■ Extracted records:

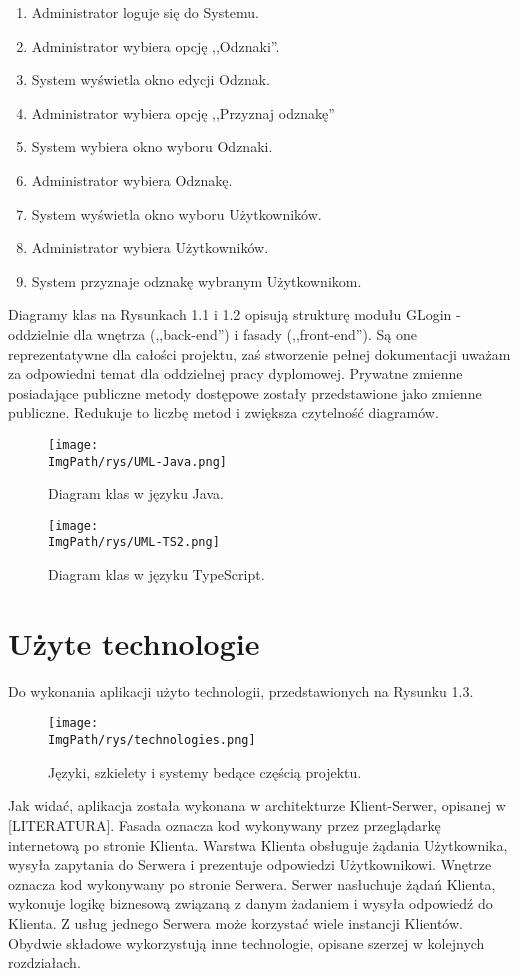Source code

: \documentclass[a4paper,12pt,twoside,openany]{report}
\newcommand{\ImgPath}{.}
\begin{document}
	\begin{enumerate}
		\item Administrator loguje się do Systemu.
		\item Administrator wybiera opcję ,,Odznaki''.
		\item System wyświetla okno edycji Odznak.
		\item Administrator wybiera opcję ,,Przyznaj odznakę''
		\item System wybiera okno wyboru Odznaki.
		\item Administrator wybiera Odznakę.
		\item System wyświetla okno wyboru Użytkowników.
		\item Administrator wybiera Użytkowników.
		\item System przyznaje odznakę wybranym Użytkownikom.
	\end{enumerate}
	Diagramy klas na Rysunkach 1.1 i 1.2 opisują strukturę modułu GLogin - oddzielnie dla wnętrza (,,back-end'') i fasady (,,front-end''). Są one reprezentatywne dla całości projektu, zaś stworzenie pełnej dokumentacji uważam za odpowiedni temat dla oddzielnej pracy dyplomowej. Prywatne zmienne posiadające publiczne metody dostępowe zostały przedstawione jako zmienne publiczne. Redukuje to liczbę metod i zwiększa czytelność diagramów.
	\begin{sidewaysfigure}[!htbp]

			\texttt{[image: \\ImgPath/rys/UML-Java.png]}

		\caption{Diagram klas w języku Java.}
		\label{UMLJava}
	\end{sidewaysfigure}
		\begin{sidewaysfigure}[!htbp]

				\texttt{[image: \\ImgPath/rys/UML-TS2.png]}

			\caption{Diagram klas w języku TypeScript.}
			\label{UMLTS}
		\end{sidewaysfigure}
\section{Użyte technologie}
Do wykonania aplikacji użyto technologii, przedstawionych na Rysunku 1.3.
	\begin{figure}[!htbp]
		\begin{center}
			\centering
			\texttt{[image: \\ImgPath/rys/technologies.png]}
		\end{center}
		\caption{Języki, szkielety i systemy bedące częścią projektu.}
		\label{technologies}
	\end{figure}
Jak widać, aplikacja została wykonana w architekturze Klient-Serwer, opisanej w [LITERATURA]. Fasada oznacza kod wykonywany przez przeglądarkę internetową po stronie Klienta. Warstwa Klienta obsługuje żądania Użytkownika, wysyła zapytania do Serwera i prezentuje odpowiedzi Użytkownikowi. Wnętrze oznacza kod wykonywany po stronie Serwera. Serwer nasłuchuje żądań Klienta, wykonuje logikę biznesową związaną z danym żadaniem i wysyła odpowiedź do Klienta. Z usług jednego Serwera może korzystać wiele instancji Klientów. Obydwie składowe wykorzystują inne technologie, opisane szerzej w kolejnych rozdziałach.
\end{document}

■ Work required: Your answer must be a single number: the count of lines above that contain the string "texttt".

■ Exercise result: 3